When a couple wants to get divorced in England and Wales, they must first decide on a particular reason for divorce and specify this in the divorce petition form during the filing process.

Although there is only one overall reason (or ‘ground for divorce’), namely that the marriage has irretrievably broken down, there are currently five possible facts which establish this reason, and one needs to be chosen and specified

The 5 possible grounds for divorce are:

  • Adultery
  • Unreasonable behaviour
  • Desertion
  • Living apart for more than two years (with agreement) and
  • Living apart for more than five years (without agreement). 

These ‘facts’ are often criticised as being archaic and out of step with current society. Modern divorcing couples often want to separate for other reasons which do not fit into any of these categories (eg falling out of love) where no one is necessarily at fault.

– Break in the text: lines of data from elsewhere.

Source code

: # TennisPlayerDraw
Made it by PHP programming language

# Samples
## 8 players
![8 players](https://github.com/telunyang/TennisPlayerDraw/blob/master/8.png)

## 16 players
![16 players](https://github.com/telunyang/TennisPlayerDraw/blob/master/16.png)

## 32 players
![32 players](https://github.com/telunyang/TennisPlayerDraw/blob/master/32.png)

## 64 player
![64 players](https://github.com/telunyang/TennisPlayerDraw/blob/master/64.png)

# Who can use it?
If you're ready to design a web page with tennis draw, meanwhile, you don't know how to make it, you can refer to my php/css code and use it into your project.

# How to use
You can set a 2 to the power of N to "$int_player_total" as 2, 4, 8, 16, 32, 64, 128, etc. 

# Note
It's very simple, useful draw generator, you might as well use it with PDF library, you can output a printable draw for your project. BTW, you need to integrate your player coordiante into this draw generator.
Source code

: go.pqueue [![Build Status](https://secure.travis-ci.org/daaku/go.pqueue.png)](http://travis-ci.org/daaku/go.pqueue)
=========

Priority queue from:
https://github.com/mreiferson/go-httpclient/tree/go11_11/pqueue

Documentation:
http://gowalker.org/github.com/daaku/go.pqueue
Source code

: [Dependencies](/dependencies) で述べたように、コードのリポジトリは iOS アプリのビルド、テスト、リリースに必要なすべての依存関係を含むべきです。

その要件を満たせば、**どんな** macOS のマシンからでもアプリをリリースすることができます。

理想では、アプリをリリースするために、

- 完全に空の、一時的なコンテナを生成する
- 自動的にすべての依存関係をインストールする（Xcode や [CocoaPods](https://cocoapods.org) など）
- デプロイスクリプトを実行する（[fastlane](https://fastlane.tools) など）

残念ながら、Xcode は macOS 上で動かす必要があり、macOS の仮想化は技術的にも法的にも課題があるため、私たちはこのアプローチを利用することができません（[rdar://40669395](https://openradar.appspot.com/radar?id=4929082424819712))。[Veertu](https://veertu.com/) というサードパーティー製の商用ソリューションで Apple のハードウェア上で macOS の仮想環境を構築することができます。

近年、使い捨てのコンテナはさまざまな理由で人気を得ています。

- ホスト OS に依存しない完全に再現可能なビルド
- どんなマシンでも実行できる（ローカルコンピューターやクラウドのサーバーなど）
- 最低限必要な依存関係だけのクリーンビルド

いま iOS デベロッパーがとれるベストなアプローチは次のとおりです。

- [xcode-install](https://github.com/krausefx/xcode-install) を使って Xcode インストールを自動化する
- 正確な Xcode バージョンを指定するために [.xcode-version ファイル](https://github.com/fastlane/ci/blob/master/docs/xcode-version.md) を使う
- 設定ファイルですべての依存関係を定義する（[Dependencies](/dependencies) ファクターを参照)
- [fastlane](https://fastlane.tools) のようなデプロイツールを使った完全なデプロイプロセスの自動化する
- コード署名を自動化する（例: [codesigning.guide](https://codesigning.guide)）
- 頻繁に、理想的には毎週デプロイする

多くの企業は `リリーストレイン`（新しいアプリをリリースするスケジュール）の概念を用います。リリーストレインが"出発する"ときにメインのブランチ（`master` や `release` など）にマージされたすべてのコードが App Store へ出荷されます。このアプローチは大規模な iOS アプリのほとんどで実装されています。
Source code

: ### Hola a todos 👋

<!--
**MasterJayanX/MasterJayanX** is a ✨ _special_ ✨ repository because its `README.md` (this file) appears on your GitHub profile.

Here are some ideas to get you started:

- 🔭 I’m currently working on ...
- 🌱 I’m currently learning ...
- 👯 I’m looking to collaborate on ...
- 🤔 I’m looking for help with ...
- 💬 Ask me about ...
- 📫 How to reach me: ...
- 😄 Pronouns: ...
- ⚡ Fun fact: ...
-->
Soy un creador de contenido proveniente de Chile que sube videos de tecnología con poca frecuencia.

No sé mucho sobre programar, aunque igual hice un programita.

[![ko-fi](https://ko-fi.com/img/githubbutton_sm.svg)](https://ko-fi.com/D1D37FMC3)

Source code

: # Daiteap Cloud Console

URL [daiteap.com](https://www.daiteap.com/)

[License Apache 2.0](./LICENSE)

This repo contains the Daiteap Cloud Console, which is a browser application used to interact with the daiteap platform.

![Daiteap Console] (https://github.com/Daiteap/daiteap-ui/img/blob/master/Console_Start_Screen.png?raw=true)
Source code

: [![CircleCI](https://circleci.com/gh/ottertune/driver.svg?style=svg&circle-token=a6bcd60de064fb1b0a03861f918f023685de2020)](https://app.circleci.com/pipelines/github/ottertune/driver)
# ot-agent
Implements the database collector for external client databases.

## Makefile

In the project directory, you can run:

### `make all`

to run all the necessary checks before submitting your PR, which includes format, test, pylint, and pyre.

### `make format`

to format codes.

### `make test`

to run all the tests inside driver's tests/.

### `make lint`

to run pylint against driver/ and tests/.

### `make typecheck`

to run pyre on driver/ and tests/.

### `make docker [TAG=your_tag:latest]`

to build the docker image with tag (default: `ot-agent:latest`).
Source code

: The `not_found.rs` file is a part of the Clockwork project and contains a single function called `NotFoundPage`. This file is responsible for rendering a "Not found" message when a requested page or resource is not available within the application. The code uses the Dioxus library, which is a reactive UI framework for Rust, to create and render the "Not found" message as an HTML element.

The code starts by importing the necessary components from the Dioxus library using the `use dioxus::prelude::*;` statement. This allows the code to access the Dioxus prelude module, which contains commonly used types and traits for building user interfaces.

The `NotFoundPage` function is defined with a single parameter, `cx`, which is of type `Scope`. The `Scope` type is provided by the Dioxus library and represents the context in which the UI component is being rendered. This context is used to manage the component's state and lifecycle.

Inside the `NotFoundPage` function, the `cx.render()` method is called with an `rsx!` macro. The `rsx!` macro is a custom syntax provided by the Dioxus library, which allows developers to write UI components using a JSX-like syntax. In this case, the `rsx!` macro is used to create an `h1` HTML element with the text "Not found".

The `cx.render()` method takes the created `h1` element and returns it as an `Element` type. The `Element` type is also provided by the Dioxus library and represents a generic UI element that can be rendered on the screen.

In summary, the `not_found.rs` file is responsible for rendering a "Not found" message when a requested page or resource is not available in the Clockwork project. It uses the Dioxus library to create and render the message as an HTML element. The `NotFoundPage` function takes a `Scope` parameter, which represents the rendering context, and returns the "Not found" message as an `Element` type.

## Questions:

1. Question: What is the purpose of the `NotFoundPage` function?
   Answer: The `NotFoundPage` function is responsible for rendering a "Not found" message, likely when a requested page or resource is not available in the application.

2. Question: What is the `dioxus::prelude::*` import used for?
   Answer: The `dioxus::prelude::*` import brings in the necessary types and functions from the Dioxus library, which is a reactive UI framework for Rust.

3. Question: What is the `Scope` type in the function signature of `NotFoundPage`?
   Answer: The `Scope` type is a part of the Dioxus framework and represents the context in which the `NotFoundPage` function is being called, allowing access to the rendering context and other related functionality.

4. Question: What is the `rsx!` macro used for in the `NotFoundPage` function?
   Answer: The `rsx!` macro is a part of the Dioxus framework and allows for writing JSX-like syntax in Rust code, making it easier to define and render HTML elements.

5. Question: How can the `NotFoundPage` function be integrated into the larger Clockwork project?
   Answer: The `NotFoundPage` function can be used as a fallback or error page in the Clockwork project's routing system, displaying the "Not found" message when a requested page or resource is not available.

In many cases, where none of the grounds apply, ‘unreasonable behaviour’ is used as a nominal ground to proceed with the divorce application.

What is no fault divorce?

Many countries around the world allow their citizens to file for divorce without any requirement to specify a reason or fact which implies fault or blame; this is known as ‘no fault divorce’.

Countries which provide for no-fault divorce include Canada, Australia and the USA, whilst the ground of ‘mutual consent’ can be used in divorce filings in a wide range of jurisdictions from France and Italy to Japan.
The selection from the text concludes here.